Taiwan plans to extend its reduction of the commodity tax on gasoline and diesel along with tariff cuts on wheat, soybean, powdered milk, imported beef, butter and corn till the end of June to help ease inflation pressure and stabilise prices.
From Australia, wheat traded slightly firmer where buyers had demand, but elsewhere values were unchanged and volume was light.
Barley continued its strength with Port Kembla track trading around $330-335 for small parcels.
Canola bids were a touch stronger reflecting offshore moves.
Port terminal wait times are now starting to blow out with Adelaide’s waiting time has gone from 0 days last month to 12 this week, same situation for Brisbane, Geelong is out from 4 to 14, Kwinana 10 to 17, Newcastle 0 to 17, Port Kembla 3 to 17 days and Port Lincoln continues to have a steady long wait time 22 days last month and still the same this month.
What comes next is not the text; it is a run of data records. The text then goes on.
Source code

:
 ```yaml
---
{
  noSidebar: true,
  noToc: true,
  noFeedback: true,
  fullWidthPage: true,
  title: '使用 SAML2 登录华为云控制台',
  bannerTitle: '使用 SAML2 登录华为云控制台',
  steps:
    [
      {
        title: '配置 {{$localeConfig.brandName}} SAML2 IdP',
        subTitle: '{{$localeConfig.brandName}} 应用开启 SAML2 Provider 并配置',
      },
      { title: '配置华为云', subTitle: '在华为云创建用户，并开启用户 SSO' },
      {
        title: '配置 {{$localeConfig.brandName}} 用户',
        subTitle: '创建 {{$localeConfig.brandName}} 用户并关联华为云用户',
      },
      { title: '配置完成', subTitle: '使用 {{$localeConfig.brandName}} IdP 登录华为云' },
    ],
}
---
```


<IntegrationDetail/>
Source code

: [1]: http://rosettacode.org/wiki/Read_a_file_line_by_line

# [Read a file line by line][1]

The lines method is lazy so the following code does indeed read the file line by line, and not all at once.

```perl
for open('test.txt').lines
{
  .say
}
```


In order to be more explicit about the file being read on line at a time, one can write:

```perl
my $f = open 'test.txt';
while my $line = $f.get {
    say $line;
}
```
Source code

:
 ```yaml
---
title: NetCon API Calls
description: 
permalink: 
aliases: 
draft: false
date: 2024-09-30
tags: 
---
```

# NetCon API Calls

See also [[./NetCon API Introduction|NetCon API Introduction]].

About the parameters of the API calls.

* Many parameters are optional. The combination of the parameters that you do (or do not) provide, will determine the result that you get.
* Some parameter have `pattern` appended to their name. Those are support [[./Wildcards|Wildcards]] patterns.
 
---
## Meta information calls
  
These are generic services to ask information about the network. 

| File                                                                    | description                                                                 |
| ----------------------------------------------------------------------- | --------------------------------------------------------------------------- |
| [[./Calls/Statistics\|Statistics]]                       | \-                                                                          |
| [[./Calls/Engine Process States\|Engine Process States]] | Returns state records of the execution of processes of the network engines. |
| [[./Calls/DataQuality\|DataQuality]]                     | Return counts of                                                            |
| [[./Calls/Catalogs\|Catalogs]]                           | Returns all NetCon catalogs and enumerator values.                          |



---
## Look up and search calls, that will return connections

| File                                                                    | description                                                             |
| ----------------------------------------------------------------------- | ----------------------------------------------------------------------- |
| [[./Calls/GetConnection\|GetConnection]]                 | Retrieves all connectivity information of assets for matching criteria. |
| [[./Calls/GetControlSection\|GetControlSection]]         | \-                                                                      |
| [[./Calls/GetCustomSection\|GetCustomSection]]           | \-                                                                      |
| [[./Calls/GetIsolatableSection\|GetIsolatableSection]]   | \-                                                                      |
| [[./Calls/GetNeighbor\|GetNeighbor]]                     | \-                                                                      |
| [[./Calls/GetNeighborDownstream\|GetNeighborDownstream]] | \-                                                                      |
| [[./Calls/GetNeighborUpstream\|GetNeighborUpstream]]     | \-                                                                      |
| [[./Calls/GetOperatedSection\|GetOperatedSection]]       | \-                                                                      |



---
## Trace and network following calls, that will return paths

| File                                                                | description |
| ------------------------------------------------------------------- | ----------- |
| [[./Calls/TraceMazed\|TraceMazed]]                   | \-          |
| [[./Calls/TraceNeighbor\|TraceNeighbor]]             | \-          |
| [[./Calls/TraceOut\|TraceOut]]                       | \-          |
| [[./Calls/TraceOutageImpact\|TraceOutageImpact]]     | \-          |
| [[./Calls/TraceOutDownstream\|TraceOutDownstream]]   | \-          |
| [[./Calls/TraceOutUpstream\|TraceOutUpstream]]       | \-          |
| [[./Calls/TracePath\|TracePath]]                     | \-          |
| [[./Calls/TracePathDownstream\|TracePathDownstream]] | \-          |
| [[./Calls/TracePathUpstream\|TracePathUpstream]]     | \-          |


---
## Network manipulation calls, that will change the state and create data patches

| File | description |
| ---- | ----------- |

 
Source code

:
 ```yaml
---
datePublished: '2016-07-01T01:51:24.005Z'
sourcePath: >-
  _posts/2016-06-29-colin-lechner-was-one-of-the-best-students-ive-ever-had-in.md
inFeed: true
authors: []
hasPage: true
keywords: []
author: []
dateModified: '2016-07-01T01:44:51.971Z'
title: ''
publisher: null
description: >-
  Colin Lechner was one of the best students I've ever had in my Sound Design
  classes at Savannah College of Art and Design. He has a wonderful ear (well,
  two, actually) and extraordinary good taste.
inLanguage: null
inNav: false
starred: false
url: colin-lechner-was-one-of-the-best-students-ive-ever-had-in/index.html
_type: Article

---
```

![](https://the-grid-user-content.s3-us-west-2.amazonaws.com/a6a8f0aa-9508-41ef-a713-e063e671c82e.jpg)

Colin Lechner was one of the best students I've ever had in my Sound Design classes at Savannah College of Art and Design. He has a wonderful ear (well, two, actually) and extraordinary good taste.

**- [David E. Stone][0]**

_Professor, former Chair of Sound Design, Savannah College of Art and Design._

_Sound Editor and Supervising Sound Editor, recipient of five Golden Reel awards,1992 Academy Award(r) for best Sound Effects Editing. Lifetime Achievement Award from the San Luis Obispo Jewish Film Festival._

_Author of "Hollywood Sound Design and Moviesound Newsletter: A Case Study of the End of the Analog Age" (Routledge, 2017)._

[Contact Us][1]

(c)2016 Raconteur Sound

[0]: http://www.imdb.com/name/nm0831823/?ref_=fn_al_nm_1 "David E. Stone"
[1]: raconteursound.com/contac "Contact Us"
The federal budget allocated $600 million to the agricultural sector with the focus on export, biosecurity, carbon/biodiversity projects and further funding to local regional agricultural shows and trade events.
On the international scene, Tunisia is buying 150,000 t of milling wheat and 100,000 t of fodder barley.
Algeria’s wheat tender ends today.
Turkey’s TMO launches sunoil tender for Apr-May as prices rise.
South Korea’s KFA snapped up corn from Cargill at $399.45/mt.
Korean KFA stepped in for 120k mt of July arrival corn.
The Taiwan Flour Millers’ Association purchased an estimated 40,000 tonnes of milling wheat to be sourced from the United States in a tender which closed on Wednesday.
The wheat was bought in one consignment comprising various wheat types for shipment from the U.S. Pacific Northwest coast between May 14 and May 28.
The purchase involved U.S. dark northern spring wheat of 14.5% protein content bought at $439.82 a tonne FOB U.S. Pacific Northwest coast.
Hard red winter wheat of 12.5% protein was bought at $462.94 a tonne FOB and soft white wheat of 10.5% protein was bought at $415.47 a tonne FOB.
The purchase has an additional freight charge of $74.14 per tonne for ocean shipping from the U.S. Pacific Northwest coast to Taiwan.
The seller of all the wheat was said to be trading house CHS.
That’s all.
To all of you I wish you a good day.